- _Try it_: Give only the number of lines in the following entries where "Yesterday" appears.

- _Material shown_:
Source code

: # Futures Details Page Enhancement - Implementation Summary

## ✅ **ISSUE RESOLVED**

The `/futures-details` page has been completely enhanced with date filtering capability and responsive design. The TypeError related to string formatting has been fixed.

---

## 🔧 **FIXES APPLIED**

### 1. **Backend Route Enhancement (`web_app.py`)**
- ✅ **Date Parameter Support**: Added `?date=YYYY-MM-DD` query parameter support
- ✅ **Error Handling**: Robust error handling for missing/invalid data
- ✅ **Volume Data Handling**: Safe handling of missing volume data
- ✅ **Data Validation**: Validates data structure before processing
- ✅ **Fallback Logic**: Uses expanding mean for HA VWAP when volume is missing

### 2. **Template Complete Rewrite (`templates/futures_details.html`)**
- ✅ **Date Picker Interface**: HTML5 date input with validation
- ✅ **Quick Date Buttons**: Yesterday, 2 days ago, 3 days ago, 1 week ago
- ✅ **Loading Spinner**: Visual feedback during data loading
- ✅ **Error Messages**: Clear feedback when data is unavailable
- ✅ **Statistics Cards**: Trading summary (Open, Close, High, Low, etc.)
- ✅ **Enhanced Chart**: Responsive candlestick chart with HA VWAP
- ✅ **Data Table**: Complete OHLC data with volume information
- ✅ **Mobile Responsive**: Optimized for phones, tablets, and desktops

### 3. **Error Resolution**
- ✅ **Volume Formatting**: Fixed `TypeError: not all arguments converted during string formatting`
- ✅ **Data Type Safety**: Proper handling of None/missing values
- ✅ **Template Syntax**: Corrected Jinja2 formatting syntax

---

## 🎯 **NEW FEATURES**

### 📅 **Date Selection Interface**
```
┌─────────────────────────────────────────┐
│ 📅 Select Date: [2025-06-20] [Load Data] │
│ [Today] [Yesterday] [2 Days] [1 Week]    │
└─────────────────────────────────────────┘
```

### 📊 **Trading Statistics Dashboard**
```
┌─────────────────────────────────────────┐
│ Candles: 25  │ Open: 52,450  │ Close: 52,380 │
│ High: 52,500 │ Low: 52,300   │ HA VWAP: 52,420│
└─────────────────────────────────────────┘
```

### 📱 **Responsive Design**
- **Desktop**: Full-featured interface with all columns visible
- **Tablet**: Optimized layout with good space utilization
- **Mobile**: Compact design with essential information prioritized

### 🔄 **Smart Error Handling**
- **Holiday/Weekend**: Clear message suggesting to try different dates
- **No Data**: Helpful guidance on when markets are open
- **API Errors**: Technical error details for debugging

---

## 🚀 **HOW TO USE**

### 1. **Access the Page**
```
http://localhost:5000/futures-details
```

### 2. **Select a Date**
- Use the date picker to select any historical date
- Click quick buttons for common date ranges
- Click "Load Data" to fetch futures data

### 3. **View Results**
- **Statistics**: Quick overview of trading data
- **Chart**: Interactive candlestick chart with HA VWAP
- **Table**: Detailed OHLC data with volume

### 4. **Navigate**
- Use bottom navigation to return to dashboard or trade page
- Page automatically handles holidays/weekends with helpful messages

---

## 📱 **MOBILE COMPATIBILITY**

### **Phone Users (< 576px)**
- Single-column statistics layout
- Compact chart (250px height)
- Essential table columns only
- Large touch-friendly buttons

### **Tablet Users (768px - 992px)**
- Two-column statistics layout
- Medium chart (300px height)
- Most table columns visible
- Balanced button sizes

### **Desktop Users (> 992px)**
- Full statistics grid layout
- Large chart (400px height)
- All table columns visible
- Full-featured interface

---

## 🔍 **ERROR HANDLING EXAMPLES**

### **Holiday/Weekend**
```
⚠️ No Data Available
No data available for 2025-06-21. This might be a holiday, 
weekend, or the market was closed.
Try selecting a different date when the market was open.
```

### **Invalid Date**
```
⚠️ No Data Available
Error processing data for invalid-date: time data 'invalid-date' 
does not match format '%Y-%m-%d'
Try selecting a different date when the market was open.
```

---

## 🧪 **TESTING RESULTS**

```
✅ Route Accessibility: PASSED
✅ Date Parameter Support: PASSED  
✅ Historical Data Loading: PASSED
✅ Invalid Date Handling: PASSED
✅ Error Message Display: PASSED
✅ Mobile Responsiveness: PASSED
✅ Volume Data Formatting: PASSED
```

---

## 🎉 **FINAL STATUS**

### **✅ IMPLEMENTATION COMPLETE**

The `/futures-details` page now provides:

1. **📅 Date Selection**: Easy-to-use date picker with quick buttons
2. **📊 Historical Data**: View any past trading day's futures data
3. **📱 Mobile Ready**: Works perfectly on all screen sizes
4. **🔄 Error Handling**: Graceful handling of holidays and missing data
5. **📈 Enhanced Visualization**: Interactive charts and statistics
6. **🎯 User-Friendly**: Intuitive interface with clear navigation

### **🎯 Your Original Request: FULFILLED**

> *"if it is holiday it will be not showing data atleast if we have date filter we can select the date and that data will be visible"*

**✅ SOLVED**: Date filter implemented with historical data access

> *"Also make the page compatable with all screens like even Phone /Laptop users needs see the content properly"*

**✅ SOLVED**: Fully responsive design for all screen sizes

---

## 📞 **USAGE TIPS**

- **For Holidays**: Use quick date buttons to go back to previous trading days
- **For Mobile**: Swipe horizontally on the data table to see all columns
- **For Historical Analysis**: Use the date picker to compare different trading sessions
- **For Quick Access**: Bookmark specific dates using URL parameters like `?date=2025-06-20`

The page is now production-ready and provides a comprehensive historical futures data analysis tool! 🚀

- _Output for this exercise_: 2